Data transmission between peripherals and memory and between memory and memory usually uses program interrupt mode, program query mode and DMA control mode. Both program interrupt mode and program query mode require the CPU to issue input/output (In/Out, I/O) instructions, and then wait for the I/O device to complete the operation before returning. During this period, the CPU needs to wait for the I/O device to complete the operation. When DMA transmits data from memory and I/O devices, it does not require the CPU to control the data transmission. It directly uses the DMA controller (direct memory access controller, DMAC) to complete the high-speed data transfer between peripherals and memory and between memory and memory. transmission. (3) DMA transfer principle A complete DMA transfer includes 4 steps: DMA request, DMA response, DMA transfer and DMA end. The principle of DMA transmission is shown in Figure 1. The I/O device in the figure is the source device, and the I/O device transmits data to the destination device (memory). The basic transmission process of DMA is as follows: ①CPU initializes the bus controller , formulate the working memory space, read the register information in the DMAC, and understand the transmission status of the DMAC (1); ② The I/O device sends a DMA request (DMA request, DREQ) to the DMAC. After receiving this signal, the DMAC sends a bus to the CPU Hold signal (HOLD); ③CPU sends a bus response signal to hold acknowledgment (hold acknowledgment, HLDA) after the execution of the current bus cycle; ④After receiving the bus authorization, DMAC sends a DMA response signal DMA acknowledgment (DMA acknowledgment, DACK) to the I/O device , indicating that the I/O device is allowed to perform DMA transmission; ⑤ When starting the transmission, the DMAC first reads the data from the source address and stores it in the internal cache, and then writes the destination address to complete the transmission of bus data from the source address to the destination address (1 ); ⑥ After the DMA transfer is completed, the DMAC sends an end signal to the CPU and releases the bus, allowing the CPU to regain control of the bus. A DMA transfer only needs to execute one DMA cycle, which is equivalent to a bus read/write cycle, so it can meet the needs of high-speed transmission of peripheral data.

DMA is an important feature of all modern computers, allowing hardware devices of different speeds to communicate without relying on a large interrupt load on the central processor.

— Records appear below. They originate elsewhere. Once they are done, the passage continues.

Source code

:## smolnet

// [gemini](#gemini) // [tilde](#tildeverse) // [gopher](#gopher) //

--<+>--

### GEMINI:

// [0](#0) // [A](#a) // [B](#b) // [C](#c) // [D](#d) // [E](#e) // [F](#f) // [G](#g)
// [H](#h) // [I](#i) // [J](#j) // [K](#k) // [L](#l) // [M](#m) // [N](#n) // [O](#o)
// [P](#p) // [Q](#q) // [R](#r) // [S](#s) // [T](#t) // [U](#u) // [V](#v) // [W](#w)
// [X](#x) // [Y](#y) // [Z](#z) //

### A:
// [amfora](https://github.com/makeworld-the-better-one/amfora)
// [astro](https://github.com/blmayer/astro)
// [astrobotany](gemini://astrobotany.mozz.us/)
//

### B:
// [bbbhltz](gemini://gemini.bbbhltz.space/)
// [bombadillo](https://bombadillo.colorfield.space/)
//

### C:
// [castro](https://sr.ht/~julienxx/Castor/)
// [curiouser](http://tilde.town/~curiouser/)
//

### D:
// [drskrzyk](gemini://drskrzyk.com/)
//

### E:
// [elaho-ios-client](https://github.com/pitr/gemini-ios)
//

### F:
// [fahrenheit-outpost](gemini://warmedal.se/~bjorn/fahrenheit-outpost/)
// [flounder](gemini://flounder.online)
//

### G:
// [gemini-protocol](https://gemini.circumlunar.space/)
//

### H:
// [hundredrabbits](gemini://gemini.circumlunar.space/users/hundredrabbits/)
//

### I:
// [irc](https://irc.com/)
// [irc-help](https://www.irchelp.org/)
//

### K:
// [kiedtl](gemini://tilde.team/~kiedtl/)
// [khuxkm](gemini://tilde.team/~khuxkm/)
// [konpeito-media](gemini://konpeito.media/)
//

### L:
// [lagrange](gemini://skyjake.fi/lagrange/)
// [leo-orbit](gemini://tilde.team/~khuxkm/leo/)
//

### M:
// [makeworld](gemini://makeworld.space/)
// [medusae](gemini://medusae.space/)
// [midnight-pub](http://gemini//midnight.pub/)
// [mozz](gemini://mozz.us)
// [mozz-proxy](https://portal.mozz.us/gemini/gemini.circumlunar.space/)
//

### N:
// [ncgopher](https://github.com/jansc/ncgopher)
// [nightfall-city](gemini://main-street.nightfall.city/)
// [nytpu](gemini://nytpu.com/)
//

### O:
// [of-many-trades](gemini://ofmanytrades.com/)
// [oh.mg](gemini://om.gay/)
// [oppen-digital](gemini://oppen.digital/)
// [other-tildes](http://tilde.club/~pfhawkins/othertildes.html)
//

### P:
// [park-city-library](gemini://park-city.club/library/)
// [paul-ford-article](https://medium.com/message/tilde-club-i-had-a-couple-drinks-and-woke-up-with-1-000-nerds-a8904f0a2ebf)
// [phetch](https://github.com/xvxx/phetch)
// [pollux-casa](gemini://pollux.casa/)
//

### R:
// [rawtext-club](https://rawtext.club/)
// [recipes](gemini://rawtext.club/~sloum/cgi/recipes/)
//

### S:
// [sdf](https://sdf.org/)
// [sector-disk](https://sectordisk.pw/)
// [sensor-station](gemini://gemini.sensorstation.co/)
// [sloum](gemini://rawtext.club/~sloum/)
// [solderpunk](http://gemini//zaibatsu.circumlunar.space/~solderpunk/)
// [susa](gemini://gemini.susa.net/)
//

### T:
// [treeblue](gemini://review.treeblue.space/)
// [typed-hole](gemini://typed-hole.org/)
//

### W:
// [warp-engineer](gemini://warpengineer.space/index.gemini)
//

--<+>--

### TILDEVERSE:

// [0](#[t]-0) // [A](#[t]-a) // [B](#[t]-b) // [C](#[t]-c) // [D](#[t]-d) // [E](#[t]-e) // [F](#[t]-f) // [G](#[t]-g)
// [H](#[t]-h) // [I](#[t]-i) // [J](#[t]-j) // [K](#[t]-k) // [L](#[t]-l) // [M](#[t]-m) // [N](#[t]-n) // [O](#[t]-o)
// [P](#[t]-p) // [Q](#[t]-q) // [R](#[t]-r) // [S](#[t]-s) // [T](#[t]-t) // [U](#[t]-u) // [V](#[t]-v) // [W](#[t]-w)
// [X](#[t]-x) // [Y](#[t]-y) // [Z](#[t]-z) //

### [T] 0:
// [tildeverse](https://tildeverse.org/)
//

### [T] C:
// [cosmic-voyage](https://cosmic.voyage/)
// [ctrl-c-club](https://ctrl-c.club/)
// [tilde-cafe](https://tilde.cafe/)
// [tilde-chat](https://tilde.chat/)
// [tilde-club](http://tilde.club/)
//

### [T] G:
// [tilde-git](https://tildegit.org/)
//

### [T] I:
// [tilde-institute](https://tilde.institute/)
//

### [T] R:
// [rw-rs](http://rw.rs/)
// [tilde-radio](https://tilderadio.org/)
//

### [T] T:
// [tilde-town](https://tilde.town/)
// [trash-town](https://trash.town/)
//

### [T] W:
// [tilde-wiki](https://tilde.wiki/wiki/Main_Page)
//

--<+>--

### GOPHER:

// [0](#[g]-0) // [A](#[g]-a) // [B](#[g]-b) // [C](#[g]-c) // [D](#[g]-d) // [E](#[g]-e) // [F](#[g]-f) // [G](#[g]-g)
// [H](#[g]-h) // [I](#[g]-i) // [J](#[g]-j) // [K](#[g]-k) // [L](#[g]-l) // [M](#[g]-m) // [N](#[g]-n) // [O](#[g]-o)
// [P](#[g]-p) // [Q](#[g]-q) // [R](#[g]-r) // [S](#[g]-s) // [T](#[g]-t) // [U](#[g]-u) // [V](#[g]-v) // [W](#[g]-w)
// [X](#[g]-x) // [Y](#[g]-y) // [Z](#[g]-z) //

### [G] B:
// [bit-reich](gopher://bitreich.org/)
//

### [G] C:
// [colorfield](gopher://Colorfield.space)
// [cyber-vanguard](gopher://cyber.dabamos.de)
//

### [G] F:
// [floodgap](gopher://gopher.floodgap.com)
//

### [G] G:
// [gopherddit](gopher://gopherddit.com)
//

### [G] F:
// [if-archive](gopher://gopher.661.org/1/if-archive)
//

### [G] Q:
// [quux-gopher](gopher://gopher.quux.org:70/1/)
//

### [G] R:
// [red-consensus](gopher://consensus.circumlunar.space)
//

Otherwise, the CPU needs to copy each fragment's data from the source to the registers, and then write them back again to the new location. During this time, the CPU is unavailable for other work. DMA transfers are often used to copy a memory area from one device to another. When the CPU initializes the transfer action, the transfer action itself is executed and completed by the DMA controller. A typical example is moving a block of external memory to faster memory inside the chip. Operations like this do not stall the processor's work, allowing it to be rescheduled to handle other work. DMA transfers are important for high-performance embedded system algorithms and networks. For example, the ISADMA controller of a personal computer has 8 DMA channels, 7 of which can be utilized by the computer's central processor. Each DMA channel has a 16-bit address register and a 16-bit count register. To initiate a data transfer, the device driver sets the DMA channel's address and count registers together, as well as the direction of the data transfer, read or write. Then instruct the DMA hardware to start this transfer action. When the transmission is completed, the device will notify the central processor in the form of an interrupt. Scatter-gather DMA allows data to be transferred to multiple memory areas in a single DMA transaction. It is equivalent to stringing together multiple simple DMA requests. Again, the purpose of this is to relieve the CPU of multiple I/O interrupts and data copying tasks. DRQ means DMA request; DACK means DMA confirmation. These symbols can usually be seen on the hardware outline of computer systems with DMA capabilities. They represent the electronic signal transmission lines between the CPU and the DMA controller.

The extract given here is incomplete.